Data supplied:
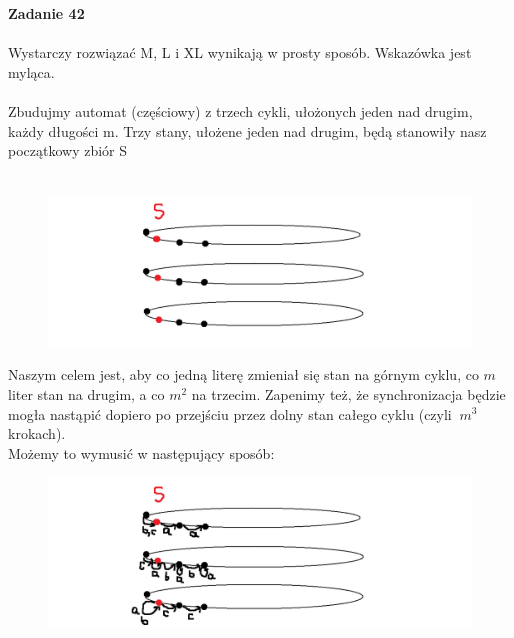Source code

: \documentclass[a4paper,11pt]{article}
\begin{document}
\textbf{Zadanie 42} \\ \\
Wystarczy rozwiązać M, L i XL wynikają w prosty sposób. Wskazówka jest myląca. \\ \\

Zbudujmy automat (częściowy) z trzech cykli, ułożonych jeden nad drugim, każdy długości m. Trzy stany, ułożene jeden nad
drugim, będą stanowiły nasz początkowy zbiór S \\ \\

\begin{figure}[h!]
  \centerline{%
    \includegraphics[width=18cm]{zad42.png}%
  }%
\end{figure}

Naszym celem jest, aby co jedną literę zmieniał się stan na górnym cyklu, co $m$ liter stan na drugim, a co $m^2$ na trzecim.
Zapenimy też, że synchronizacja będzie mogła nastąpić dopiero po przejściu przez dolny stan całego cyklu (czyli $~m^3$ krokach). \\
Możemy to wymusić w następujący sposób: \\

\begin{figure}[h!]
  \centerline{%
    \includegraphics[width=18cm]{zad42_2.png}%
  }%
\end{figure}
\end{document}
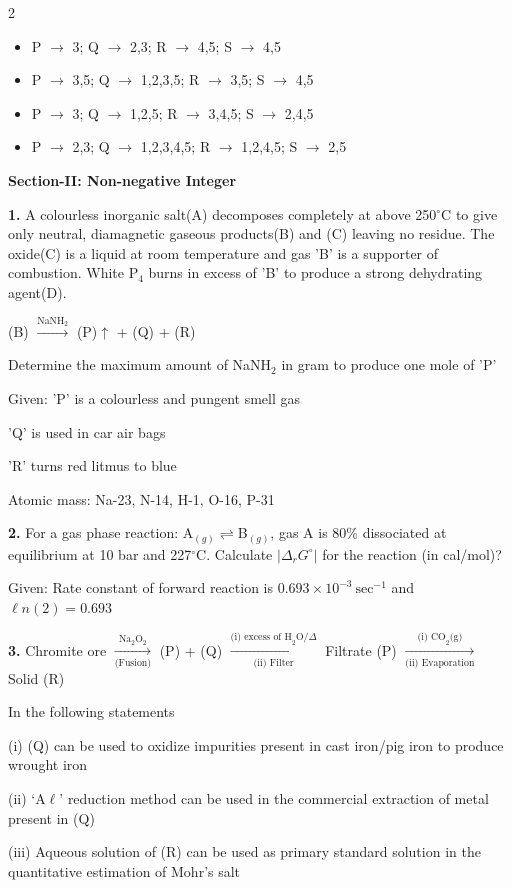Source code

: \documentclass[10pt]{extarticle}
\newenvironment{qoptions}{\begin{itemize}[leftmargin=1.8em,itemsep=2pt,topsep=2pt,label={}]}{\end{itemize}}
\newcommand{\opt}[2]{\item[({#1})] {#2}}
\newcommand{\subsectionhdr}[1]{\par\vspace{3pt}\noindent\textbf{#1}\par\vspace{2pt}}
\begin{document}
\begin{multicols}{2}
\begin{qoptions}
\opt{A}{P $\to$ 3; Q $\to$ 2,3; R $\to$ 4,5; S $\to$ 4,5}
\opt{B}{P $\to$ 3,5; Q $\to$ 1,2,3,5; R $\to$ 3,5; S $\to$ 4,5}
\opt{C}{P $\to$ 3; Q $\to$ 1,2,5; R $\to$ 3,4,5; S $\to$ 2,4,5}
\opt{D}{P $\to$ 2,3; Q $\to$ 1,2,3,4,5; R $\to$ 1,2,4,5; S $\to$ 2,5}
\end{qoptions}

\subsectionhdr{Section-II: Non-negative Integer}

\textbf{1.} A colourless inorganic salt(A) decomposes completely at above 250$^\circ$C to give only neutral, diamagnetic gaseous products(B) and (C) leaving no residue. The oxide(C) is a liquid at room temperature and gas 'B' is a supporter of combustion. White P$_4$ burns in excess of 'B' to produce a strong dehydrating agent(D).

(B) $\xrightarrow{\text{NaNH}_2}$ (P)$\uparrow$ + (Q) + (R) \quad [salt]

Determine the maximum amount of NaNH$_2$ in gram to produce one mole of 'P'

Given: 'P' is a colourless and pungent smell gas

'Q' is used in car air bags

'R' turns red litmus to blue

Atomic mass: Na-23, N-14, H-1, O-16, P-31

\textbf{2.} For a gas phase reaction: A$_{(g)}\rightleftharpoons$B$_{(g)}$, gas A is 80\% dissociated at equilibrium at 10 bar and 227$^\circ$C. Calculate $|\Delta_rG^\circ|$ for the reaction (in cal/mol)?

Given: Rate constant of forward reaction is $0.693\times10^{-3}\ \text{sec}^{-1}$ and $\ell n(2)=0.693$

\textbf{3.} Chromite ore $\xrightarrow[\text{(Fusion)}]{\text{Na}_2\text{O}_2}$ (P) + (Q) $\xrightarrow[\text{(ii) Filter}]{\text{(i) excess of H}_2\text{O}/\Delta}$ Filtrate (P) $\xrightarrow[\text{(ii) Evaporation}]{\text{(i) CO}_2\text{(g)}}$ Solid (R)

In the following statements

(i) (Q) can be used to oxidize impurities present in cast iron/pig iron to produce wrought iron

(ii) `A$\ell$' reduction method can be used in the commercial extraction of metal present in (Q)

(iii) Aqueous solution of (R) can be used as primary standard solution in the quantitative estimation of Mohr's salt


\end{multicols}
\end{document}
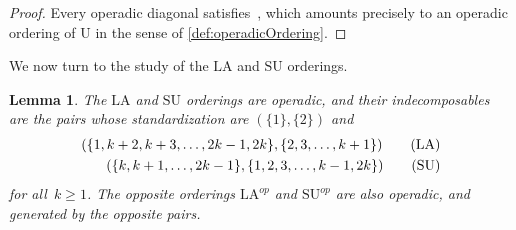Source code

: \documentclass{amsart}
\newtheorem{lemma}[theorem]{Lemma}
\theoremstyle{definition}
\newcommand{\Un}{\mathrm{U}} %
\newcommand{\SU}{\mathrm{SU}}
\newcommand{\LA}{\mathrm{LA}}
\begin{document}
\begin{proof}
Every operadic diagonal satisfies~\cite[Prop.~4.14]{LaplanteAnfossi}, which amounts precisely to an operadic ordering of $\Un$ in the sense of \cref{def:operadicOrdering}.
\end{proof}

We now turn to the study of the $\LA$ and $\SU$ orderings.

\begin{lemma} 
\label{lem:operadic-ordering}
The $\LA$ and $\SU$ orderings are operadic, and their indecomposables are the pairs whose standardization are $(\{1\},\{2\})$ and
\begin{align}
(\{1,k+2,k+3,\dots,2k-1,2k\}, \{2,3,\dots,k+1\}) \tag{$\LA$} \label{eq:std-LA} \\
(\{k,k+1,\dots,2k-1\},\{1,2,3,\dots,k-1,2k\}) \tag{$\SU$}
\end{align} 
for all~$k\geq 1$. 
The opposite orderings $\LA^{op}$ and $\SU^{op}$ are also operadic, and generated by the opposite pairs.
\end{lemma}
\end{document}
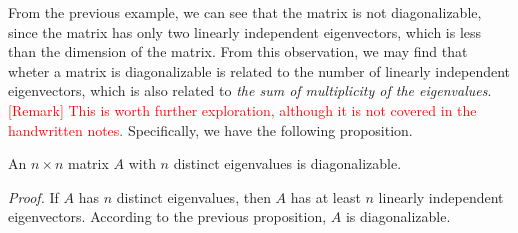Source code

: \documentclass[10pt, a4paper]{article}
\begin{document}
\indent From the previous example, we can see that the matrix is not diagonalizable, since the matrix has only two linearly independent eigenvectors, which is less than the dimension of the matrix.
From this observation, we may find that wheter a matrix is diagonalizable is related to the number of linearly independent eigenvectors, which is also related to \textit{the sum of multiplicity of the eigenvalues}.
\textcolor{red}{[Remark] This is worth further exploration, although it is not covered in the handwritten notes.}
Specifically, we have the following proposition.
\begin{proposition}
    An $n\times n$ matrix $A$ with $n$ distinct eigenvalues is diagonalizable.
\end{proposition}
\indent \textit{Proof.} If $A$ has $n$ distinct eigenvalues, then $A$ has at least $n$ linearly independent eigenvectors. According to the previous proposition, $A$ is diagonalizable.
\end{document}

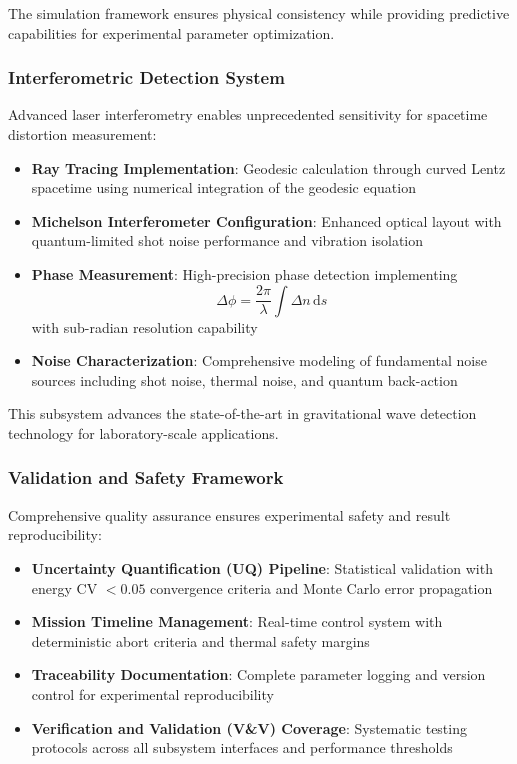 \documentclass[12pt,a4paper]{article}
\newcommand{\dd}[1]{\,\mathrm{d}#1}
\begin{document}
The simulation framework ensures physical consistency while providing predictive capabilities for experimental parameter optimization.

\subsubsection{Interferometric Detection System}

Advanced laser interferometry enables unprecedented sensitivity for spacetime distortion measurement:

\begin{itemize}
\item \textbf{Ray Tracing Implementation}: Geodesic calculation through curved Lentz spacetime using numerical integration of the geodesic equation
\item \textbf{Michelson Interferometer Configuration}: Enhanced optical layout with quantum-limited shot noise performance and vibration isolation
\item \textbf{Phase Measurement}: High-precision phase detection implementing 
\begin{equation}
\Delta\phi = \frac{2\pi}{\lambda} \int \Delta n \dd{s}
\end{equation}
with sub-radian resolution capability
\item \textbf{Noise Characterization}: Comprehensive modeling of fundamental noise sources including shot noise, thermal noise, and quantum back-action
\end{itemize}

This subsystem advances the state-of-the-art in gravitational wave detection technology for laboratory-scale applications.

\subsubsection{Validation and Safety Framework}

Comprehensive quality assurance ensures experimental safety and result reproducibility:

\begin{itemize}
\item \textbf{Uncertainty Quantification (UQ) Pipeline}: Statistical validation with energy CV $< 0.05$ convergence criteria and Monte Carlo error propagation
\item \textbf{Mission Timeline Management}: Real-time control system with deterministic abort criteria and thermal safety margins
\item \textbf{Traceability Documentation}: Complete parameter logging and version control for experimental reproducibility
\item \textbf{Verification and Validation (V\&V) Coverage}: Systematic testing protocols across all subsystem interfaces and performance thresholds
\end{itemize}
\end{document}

What is being asked: Your copy of the entries must be exact and must not include any of their pictures.

Solution:
Source code

: \documentclass[a4paper,11pt]{article}
\begin{document}
\textbf{Zadanie 42} \\ \\
Wystarczy rozwiązać M, L i XL wynikają w prosty sposób. Wskazówka jest myląca. \\ \\

Zbudujmy automat (częściowy) z trzech cykli, ułożonych jeden nad drugim, każdy długości m. Trzy stany, ułożene jeden nad
drugim, będą stanowiły nasz początkowy zbiór S \\ \\

\begin{figure}[h!]
  \centerline{%
    \includegraphics[width=18cm]{zad42.png}%
  }%
\end{figure}

Naszym celem jest, aby co jedną literę zmieniał się stan na górnym cyklu, co $m$ liter stan na drugim, a co $m^2$ na trzecim.
Zapenimy też, że synchronizacja będzie mogła nastąpić dopiero po przejściu przez dolny stan całego cyklu (czyli $~m^3$ krokach). \\
Możemy to wymusić w następujący sposób: \\

\begin{figure}[h!]
  \centerline{%
    \includegraphics[width=18cm]{zad42_2.png}%
  }%
\end{figure}
\end{document}
Source code

: \documentclass[10pt]{extarticle}
\newenvironment{qoptions}{\begin{itemize}[leftmargin=1.8em,itemsep=2pt,topsep=2pt,label={}]}{\end{itemize}}
\newcommand{\opt}[2]{\item[({#1})] {#2}}
\newcommand{\subsectionhdr}[1]{\par\vspace{3pt}\noindent\textbf{#1}\par\vspace{2pt}}
\begin{document}
\begin{multicols}{2}
\begin{qoptions}
\opt{A}{P $\to$ 3; Q $\to$ 2,3; R $\to$ 4,5; S $\to$ 4,5}
\opt{B}{P $\to$ 3,5; Q $\to$ 1,2,3,5; R $\to$ 3,5; S $\to$ 4,5}
\opt{C}{P $\to$ 3; Q $\to$ 1,2,5; R $\to$ 3,4,5; S $\to$ 2,4,5}
\opt{D}{P $\to$ 2,3; Q $\to$ 1,2,3,4,5; R $\to$ 1,2,4,5; S $\to$ 2,5}
\end{qoptions}

\subsectionhdr{Section-II: Non-negative Integer}

\textbf{1.} A colourless inorganic salt(A) decomposes completely at above 250$^\circ$C to give only neutral, diamagnetic gaseous products(B) and (C) leaving no residue. The oxide(C) is a liquid at room temperature and gas 'B' is a supporter of combustion. White P$_4$ burns in excess of 'B' to produce a strong dehydrating agent(D).

(B) $\xrightarrow{\text{NaNH}_2}$ (P)$\uparrow$ + (Q) + (R) \quad [salt]

Determine the maximum amount of NaNH$_2$ in gram to produce one mole of 'P'

Given: 'P' is a colourless and pungent smell gas

'Q' is used in car air bags

'R' turns red litmus to blue

Atomic mass: Na-23, N-14, H-1, O-16, P-31

\textbf{2.} For a gas phase reaction: A$_{(g)}\rightleftharpoons$B$_{(g)}$, gas A is 80\% dissociated at equilibrium at 10 bar and 227$^\circ$C. Calculate $|\Delta_rG^\circ|$ for the reaction (in cal/mol)?

Given: Rate constant of forward reaction is $0.693\times10^{-3}\ \text{sec}^{-1}$ and $\ell n(2)=0.693$

\textbf{3.} Chromite ore $\xrightarrow[\text{(Fusion)}]{\text{Na}_2\text{O}_2}$ (P) + (Q) $\xrightarrow[\text{(ii) Filter}]{\text{(i) excess of H}_2\text{O}/\Delta}$ Filtrate (P) $\xrightarrow[\text{(ii) Evaporation}]{\text{(i) CO}_2\text{(g)}}$ Solid (R)

In the following statements

(i) (Q) can be used to oxidize impurities present in cast iron/pig iron to produce wrought iron

(ii) `A$\ell$' reduction method can be used in the commercial extraction of metal present in (Q)

(iii) Aqueous solution of (R) can be used as primary standard solution in the quantitative estimation of Mohr's salt


\end{multicols}
\end{document}
Source code

: \documentclass{amsart}
\newtheorem{lemma}[theorem]{Lemma}
\theoremstyle{definition}
\newcommand{\Un}{\mathrm{U}} %
\newcommand{\SU}{\mathrm{SU}}
\newcommand{\LA}{\mathrm{LA}}
\begin{document}
\begin{proof}
Every operadic diagonal satisfies~\cite[Prop.~4.14]{LaplanteAnfossi}, which amounts precisely to an operadic ordering of $\Un$ in the sense of \cref{def:operadicOrdering}.
\end{proof}

We now turn to the study of the $\LA$ and $\SU$ orderings.

\begin{lemma} 
\label{lem:operadic-ordering}
The $\LA$ and $\SU$ orderings are operadic, and their indecomposables are the pairs whose standardization are $(\{1\},\{2\})$ and
\begin{align}
(\{1,k+2,k+3,\dots,2k-1,2k\}, \{2,3,\dots,k+1\}) \tag{$\LA$} \label{eq:std-LA} \\
(\{k,k+1,\dots,2k-1\},\{1,2,3,\dots,k-1,2k\}) \tag{$\SU$}
\end{align} 
for all~$k\geq 1$. 
The opposite orderings $\LA^{op}$ and $\SU^{op}$ are also operadic, and generated by the opposite pairs.
\end{lemma}
\end{document}
Source code

: \documentclass[10pt, a4paper]{article}
\begin{document}
\indent From the previous example, we can see that the matrix is not diagonalizable, since the matrix has only two linearly independent eigenvectors, which is less than the dimension of the matrix.
From this observation, we may find that wheter a matrix is diagonalizable is related to the number of linearly independent eigenvectors, which is also related to \textit{the sum of multiplicity of the eigenvalues}.
\textcolor{red}{[Remark] This is worth further exploration, although it is not covered in the handwritten notes.}
Specifically, we have the following proposition.
\begin{proposition}
    An $n\times n$ matrix $A$ with $n$ distinct eigenvalues is diagonalizable.
\end{proposition}
\indent \textit{Proof.} If $A$ has $n$ distinct eigenvalues, then $A$ has at least $n$ linearly independent eigenvectors. According to the previous proposition, $A$ is diagonalizable.
\end{document}

 \documentclass[12pt,a4paper]{article}
\newcommand{\dd}[1]{\,\mathrm{d}#1}
\begin{document}
The simulation framework ensures physical consistency while providing predictive capabilities for experimental parameter optimization.

\subsubsection{Interferometric Detection System}

Advanced laser interferometry enables unprecedented sensitivity for spacetime distortion measurement:

\begin{itemize}
\item \textbf{Ray Tracing Implementation}: Geodesic calculation through curved Lentz spacetime using numerical integration of the geodesic equation
\item \textbf{Michelson Interferometer Configuration}: Enhanced optical layout with quantum-limited shot noise performance and vibration isolation
\item \textbf{Phase Measurement}: High-precision phase detection implementing 
\begin{equation}
\Delta\phi = \frac{2\pi}{\lambda} \int \Delta n \dd{s}
\end{equation}
with sub-radian resolution capability
\item \textbf{Noise Characterization}: Comprehensive modeling of fundamental noise sources including shot noise, thermal noise, and quantum back-action
\end{itemize}

This subsystem advances the state-of-the-art in gravitational wave detection technology for laboratory-scale applications.

\subsubsection{Validation and Safety Framework}

Comprehensive quality assurance ensures experimental safety and result reproducibility:

\begin{itemize}
\item \textbf{Uncertainty Quantification (UQ) Pipeline}: Statistical validation with energy CV $< 0.05$ convergence criteria and Monte Carlo error propagation
\item \textbf{Mission Timeline Management}: Real-time control system with deterministic abort criteria and thermal safety margins
\item \textbf{Traceability Documentation}: Complete parameter logging and version control for experimental reproducibility
\item \textbf{Verification and Validation (V\&V) Coverage}: Systematic testing protocols across all subsystem interfaces and performance thresholds
\end{itemize}
\end{document}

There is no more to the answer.